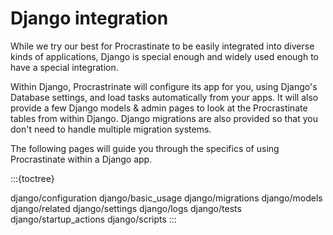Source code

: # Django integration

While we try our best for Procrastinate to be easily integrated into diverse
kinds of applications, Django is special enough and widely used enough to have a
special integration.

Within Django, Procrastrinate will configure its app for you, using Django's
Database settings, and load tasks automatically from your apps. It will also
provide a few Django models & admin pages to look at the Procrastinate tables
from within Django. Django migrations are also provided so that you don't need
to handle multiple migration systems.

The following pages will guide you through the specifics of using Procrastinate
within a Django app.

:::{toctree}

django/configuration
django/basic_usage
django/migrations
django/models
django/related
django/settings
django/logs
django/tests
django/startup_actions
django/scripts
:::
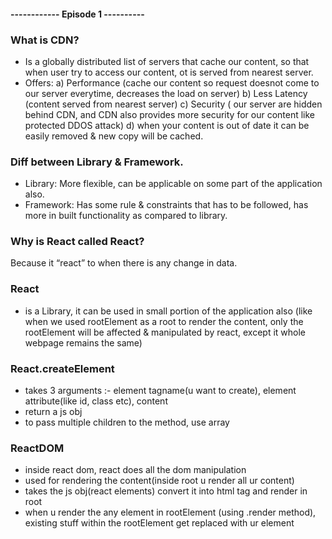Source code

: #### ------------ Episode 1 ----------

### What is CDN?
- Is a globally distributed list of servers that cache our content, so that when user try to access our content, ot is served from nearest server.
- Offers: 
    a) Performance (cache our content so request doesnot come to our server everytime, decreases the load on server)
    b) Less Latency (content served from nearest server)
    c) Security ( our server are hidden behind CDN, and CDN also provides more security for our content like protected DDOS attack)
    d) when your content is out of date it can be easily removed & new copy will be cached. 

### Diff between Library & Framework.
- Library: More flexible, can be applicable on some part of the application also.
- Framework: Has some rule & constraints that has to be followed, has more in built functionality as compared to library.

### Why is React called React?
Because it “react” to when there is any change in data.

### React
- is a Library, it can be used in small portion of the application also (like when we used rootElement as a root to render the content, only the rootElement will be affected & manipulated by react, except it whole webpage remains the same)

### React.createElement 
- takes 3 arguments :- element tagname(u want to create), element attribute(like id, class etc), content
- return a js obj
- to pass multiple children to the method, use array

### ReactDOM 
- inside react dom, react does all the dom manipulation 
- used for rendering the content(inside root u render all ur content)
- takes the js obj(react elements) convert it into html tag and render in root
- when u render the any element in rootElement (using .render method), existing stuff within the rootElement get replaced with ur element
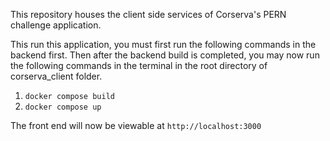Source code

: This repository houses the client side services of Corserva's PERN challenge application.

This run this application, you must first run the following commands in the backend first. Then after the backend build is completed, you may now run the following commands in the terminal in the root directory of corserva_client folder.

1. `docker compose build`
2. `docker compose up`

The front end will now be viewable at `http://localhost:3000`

_ _ _

• **EXERCISE AIM**
In the entries above, find the line with "kinds of applications, Django" and the line with "provide a few", then restate word for word both of them and every line between, with nothing more.

• **EXPECTED OUTPUT**
kinds of applications, Django is special enough and widely used enough to have a
special integration.

Within Django, Procrastrinate will configure its app for you, using Django's
Database settings, and load tasks automatically from your apps. It will also
provide a few Django models & admin pages to look at the Procrastinate tables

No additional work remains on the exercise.